The second volume is oriented around the liberties protected by the First Amendment before making a transition to the Fourteenth Amendment and the several rights arising under it.  Interestingly, the topics of personal autonomy and the rights of the accused follow the discussion of equal protection to conclude the volume.  This, I suspect, will strike most as somewhat out of the logical order of things.  Regardless of their sequence of topics, however, the authors have shown remarkable restraint in their selection of cases.  Foster and Leeson have resisted the temptation, which is surely considerable, to present the bulk of the landmark cases across these areas of the law.  Instead, they have been much more judicious, selecting cases that provide a sense of the current state of the law.  To be sure, these books do include cases of historical import, but they do not consistently seek to provide a series of interconnected cases that trace the evolution of legal doctrine.  Of course, instructors who place a value on following the ebb and flow of specific principles over time may well see this as a liability.  Surveying the cases that are included, one may have the occasional quibble — for example, why any book still includes CANTWELL v. CONNECTICUT is beyond me, and, unlike these authors, I think that any responsible book should cover BRANZBURG v. HAYES — but these are highly subjective judgments.

 

Across both volumes, readers will also find a great many thoughtful questions to facilitate classroom discussion (or perhaps even written assignments).  These questions reveal the same care and reflection that the authors demonstrate elsewhere in the books.  Among other things, Foster and Leeson pose questions that test constitutional theory and interpretive approaches and frequently invite readers to ponder the implications of a decision rule, when applied in related cases.

 

In addition, each volume begins with a useful introductory chapter on the organization, functions, and decision making processes of the federal courts.  Those interested in further reading on substantive topics will discover very substantial bibliographies buttressing [*678] each section.  There are also very handy synopses of a good many cases that, although not given full dress treatment, still bear upon the development of the law in individual issues areas.

 

Perhaps because these volumes pack so much useful information together with the authors’ extended presentation of legal, political, and historical context, the actual opinions of the justices are, on average, substantially more abbreviated than one might find in other casebooks.  Many opinions are reduced to a page or two, and concurrences and dissents occasionally rank little more than a few paragraphs.  Whether an instructor will regard this as an asset or a liability will, I suppose, be largely a matter of taste.  Of course, the ready availability of opinions on the internet makes this less of a concern, regardless of how much of the opinions appear in a casebook.

 

Overall, these two books constitute a very fine addition to the available texts on American constitutional law.  Instructors who want their students to develop a clear sense of the interplay between the Supreme Court and the contending forces of American political life will be delighted with these volumes.

 

REFERENCES:

BRANZBURG v.
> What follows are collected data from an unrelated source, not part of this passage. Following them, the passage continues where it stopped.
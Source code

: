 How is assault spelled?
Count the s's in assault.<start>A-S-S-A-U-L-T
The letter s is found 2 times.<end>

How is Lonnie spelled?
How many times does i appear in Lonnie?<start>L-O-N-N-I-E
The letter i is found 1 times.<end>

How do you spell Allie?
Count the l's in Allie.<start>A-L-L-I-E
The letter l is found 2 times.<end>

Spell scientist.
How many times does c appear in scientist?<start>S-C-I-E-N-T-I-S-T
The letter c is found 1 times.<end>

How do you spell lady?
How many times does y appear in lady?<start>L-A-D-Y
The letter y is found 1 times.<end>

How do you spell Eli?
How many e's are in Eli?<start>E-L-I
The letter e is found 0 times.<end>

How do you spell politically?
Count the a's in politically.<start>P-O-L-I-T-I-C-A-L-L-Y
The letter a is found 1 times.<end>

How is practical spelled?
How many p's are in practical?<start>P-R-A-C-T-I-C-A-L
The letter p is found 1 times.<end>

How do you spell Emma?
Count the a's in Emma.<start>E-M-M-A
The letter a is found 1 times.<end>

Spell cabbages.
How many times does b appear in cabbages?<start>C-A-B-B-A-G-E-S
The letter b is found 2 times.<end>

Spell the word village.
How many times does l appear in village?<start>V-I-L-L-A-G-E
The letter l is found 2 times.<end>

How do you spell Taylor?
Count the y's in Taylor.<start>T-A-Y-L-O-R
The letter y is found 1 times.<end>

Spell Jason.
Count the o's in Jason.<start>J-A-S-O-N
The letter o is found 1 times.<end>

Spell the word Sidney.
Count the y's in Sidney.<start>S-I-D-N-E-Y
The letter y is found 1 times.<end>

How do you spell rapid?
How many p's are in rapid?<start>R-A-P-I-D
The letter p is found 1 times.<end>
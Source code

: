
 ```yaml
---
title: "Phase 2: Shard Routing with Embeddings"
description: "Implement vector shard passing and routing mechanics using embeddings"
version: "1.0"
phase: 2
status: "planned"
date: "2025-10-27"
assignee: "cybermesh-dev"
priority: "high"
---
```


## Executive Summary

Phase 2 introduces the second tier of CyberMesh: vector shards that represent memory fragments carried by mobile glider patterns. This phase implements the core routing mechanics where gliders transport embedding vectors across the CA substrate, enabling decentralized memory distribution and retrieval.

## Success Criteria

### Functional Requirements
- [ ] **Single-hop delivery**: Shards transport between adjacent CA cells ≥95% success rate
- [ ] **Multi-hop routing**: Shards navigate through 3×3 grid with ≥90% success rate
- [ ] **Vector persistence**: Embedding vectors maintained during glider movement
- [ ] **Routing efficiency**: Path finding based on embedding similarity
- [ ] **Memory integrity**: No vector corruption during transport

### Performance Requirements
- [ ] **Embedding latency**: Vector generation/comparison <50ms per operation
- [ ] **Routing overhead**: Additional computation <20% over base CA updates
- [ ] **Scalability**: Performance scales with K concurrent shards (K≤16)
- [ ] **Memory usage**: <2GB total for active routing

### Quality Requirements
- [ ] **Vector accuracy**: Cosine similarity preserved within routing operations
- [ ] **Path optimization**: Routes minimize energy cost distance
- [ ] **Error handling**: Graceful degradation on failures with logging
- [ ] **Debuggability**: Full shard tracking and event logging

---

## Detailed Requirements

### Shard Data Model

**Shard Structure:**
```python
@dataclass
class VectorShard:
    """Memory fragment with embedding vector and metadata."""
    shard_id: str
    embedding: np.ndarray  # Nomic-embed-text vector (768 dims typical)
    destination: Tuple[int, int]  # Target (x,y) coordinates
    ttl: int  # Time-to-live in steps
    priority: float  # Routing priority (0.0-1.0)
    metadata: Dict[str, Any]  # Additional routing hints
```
HAYES, 408 U.S. 665 (1972).

 

CANTWELL v. CONNECTICUT, 310 US 296 (1940).

 

DRED SCOTT v. SANDFORD, 60 U.S. 393 (1857).

 

NEW YORK TIMES CO. v. SULLIVAN, 376 U.S. 254 (1964).

 

PENN CENTRAL TRANSP. CO. v. CITY OF NEW YORK, 438 U.S. 104 (1978).

 

PLESSY v. FERGUSON, 163 U.S. 537 (1896).

 

REYNOLDS v. U.S., 98 U.S. 145 (1878).

 

A. L. A. SCHECHTER POULTRY CORP. v. U.S., 295 U.S. 495 (1935).

 

SCHENCK v. U.S., 249 U.S. 47 (1919).

 

THE SLAUGHTER-HOUSE CASES, 83 U.S. 36 (1873).

 

U.S. v. LEON, 468 U.S. 897 (1984).

 

WISCONSIN v. MITCHELL, 508 U.S. 476 (1993).

 

YOUNGSTOWN SHEET & TUBE CO. v. SAWYER, 343 U.S. 579 (1952).